Imagine something like entering a new order. User will need to "find" the customer in the database, searching by phone number, name, address, zip code, previous order number, or a combination of these. If customer is found, then start entering order details and the order line items. At the end, post the order. If the customer was not found, then before entering the order details, the user will need to create the new customer. At any rate, I would imagine a few back and forths. First, the searching of the customer. I think in this regards, GOODS can be pretty good. I bulk loaded 25,000 customer records into a sample GOODS database and the search performance was very good (even though it took several hours for the bulk load process). However, when "committing" the transaction, the application logic would need to be something like: get the next customer number, assign it to the new customer, post the new customer, then get the next order number, assign it to the order, and finally post the order. Again, this is a hypothetical situation. A real life app would be more complex than this. I don't know how GOODS will perform in this situation, specially when you are talking about hundreds of thousands or over a million customers in a database (I have such a need).

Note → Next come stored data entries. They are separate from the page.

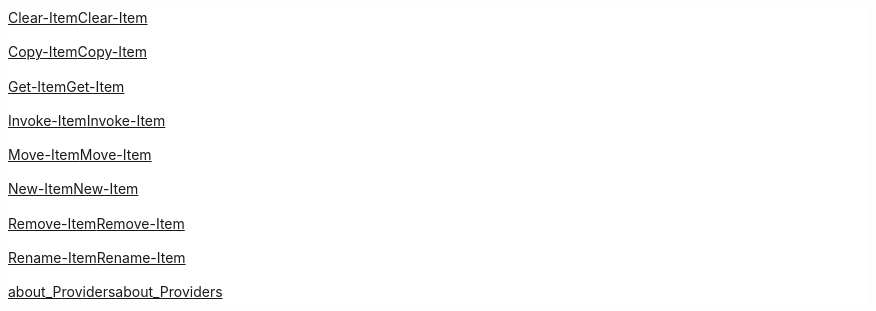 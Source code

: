 [<span data-ttu-id="de840-188">Clear-Item</span><span class="sxs-lookup"><span data-stu-id="de840-188">Clear-Item</span></span>](Clear-Item.md)

[<span data-ttu-id="de840-189">Copy-Item</span><span class="sxs-lookup"><span data-stu-id="de840-189">Copy-Item</span></span>](Copy-Item.md)

[<span data-ttu-id="de840-190">Get-Item</span><span class="sxs-lookup"><span data-stu-id="de840-190">Get-Item</span></span>](Get-Item.md)

[<span data-ttu-id="de840-191">Invoke-Item</span><span class="sxs-lookup"><span data-stu-id="de840-191">Invoke-Item</span></span>](Invoke-Item.md)

[<span data-ttu-id="de840-192">Move-Item</span><span class="sxs-lookup"><span data-stu-id="de840-192">Move-Item</span></span>](Move-Item.md)

[<span data-ttu-id="de840-193">New-Item</span><span class="sxs-lookup"><span data-stu-id="de840-193">New-Item</span></span>](New-Item.md)

[<span data-ttu-id="de840-194">Remove-Item</span><span class="sxs-lookup"><span data-stu-id="de840-194">Remove-Item</span></span>](Remove-Item.md)

[<span data-ttu-id="de840-195">Rename-Item</span><span class="sxs-lookup"><span data-stu-id="de840-195">Rename-Item</span></span>](Rename-Item.md)

[<span data-ttu-id="de840-196">about_Providers</span><span class="sxs-lookup"><span data-stu-id="de840-196">about_Providers</span></span>](../Microsoft.PowerShell.Core/About/about_Providers.md)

Most of this is not a problem with GOODS. I don't see how your problem scales with the number of customers. The operations you described can be done reasonably quickly -- O(nlogn) or better -- even for an arbitrarily large number of customers with careful indexing for searches. The roundtrips for sequence number retrieval/updates doesn't change when you have one customer or a billion. Based on your benchmarks it seems like 0.2 seconds per round trip, no problem for a web app. What would become a problem is, for example, doing bulk updates or reporting on orders or customers. Normally only "open orders" or "recent orders" need to be reported which suggests that you keep indices on these so you don't have to try to loop over all of them. Maintenance of these indices becomes a headache if you have too many of them though. You'll also get in real trouble if you need ad hoc reports (ones where you didn't anticipate the need for an index) on such large numbers of objects. Also the GOODS client caches may cause you memory issues when handling large numbers of objects...again, depends on your needs.
My Seaside+GOODS applications are very focused. Ad hoc reporting is simply not something that I need right now. My data sets are smaller than yours but my access patterns are similar to what you described (sans sequence number generation). GOODS has worked very well for me but these aren't critical applications although they are widely used. Stability has been a non-issue. These applications are used 5 days a week from 9-5. I've haven't had an image crash or lost data during operational hours in the past four months. (A couple weeks after I first deployed I did have an image die. I didn't try any kind of post mortem and it hasn't happened since.) My server peaks around 20-30% CPU usage (Gentoo linux w/ 2.6.10 kernel). I run behind an apache server proxy (also apache serves absolutely all of my static content including images and CSS).
HTH,
David